Latest revision as of 20:03, 25 July 2021

Here is the formula for a choose b: $\binom{a}{b}=\frac{a!}{b!(a-b)!}$. This is assuming that of course $a \ge b$.

Why is it important?

a choose b counts the number of ways you can pick b things from a set of a things. For example $\binom{8}{2}=\frac{8!}{2!(8-2)!}=\frac{8(7)}{2}=\frac{42}{2}=21$. More at https://artofproblemsolving.com/videos/counting/chapter4/64.

a choose 2

Here is a list of n choose 2's

$\binom{2}{2}=1$

$\binom{3}{2}=3$

$\binom{4}{2}=6$

$\binom{5}{2}=10$

These are triangle numbers! My proof uses induction (assuming something is true unless proofed true or not true). $\binom{n}{2}=1+2+3...+(n-1)$ Then Simplify:

$\frac{n!}{2!(n-2)!}=\frac{n(n+1)}{2}$ More Simplify:

$\frac{n(n+1)}{2}=\frac{n(n+1)}{2}$

So now we have proved it. If you don't get what I did on the second step go to Proof Without Words on this wiki.

Pascal's Identity

Pascal's Identity states that

${n \choose k}={n-1\choose k-1}+{n-1\choose k}$

Here is the proof:

\begin{eqnarray*}\binom{n-1}{k-1}+\binom{n-1}{k}&=&\frac{(n-1)!}{(k-1)!(n-k)!}+\frac{(n-1)!}{k!(n-k-1)!}\\ &=&(n-1)!\left(\frac{k}{k!(n-k)!}+\frac{n-k}{k!(n-k)!}\right)\\ &=&(n-1)!\cdot \frac{n}{k!(n-k)!}\\ &=&\frac{n!}{k!(n-k)!}\\ &=&\binom{n}{k}. \qquad\qquad\square\end{eqnarray*}

Binomial Theorem and Pascal's Triangle

Pascal's triangle is an array of numbers that represent binomial coefficients.
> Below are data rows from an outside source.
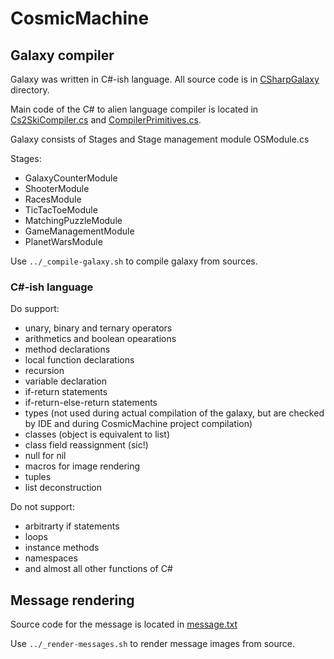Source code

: # CosmicMachine

## Galaxy compiler

Galaxy was written in C#-ish language. All source code is in [CSharpGalaxy](CSharpGalaxy) directory.

Main code of the C# to alien language compiler is located in [Cs2SkiCompiler.cs](Cs2SkiCompiler.cs) and [CompilerPrimitives.cs](Cs2SkiCompiler.cs).

Galaxy consists of Stages and Stage management module OSModule.cs

Stages:

* GalaxyCounterModule
* ShooterModule
* RacesModule
* TicTacToeModule
* MatchingPuzzleModule
* GameManagementModule
* PlanetWarsModule


Use `../_compile-galaxy.sh` to compile galaxy from sources.

### C#-ish language

Do support:

* unary, binary and ternary operators
* arithmetics and boolean opearations
* method declarations
* local function declarations
* recursion
* variable declaration
* if-return statements
* if-return-else-return statements
* types (not used during actual compilation of the galaxy, but are checked by IDE and during CosmicMachine project compilation)
* classes (object is equivalent to list)
* class field reassignment (sic!)
* null for nil
* macros for image rendering
* tuples
* list deconstruction

Do not support:

* arbitrarty if statements
* loops
* instance methods
* namespaces
* and almost all other functions of C# 

## Message rendering

Source code for the message is located in [message.txt](message.txt)

Use `../_render-messages.sh` to render message images from source.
It looks something like this:

                  1
                1   1
              1   2   1
            1   3   3   1
         1   4    6    4   1

And on and on...

You may ask the question: What does this have to do with a choose b. Well, this triangle is the same as this:

$\binom{0}{0}$

$\binom{1}{0} \binom{1}{1}$

$\binom{2}{0} \binom{2}{1} \binom{2}{2}$

$\binom{3}{0} \binom{3}{1} \binom{3}{2} \binom{3}{3}$

I'll encourage you to prove it by yourself

Another way to build it is to start with two diagonal rows of one and then the rest of the numbers are the sum of the two numbers above it.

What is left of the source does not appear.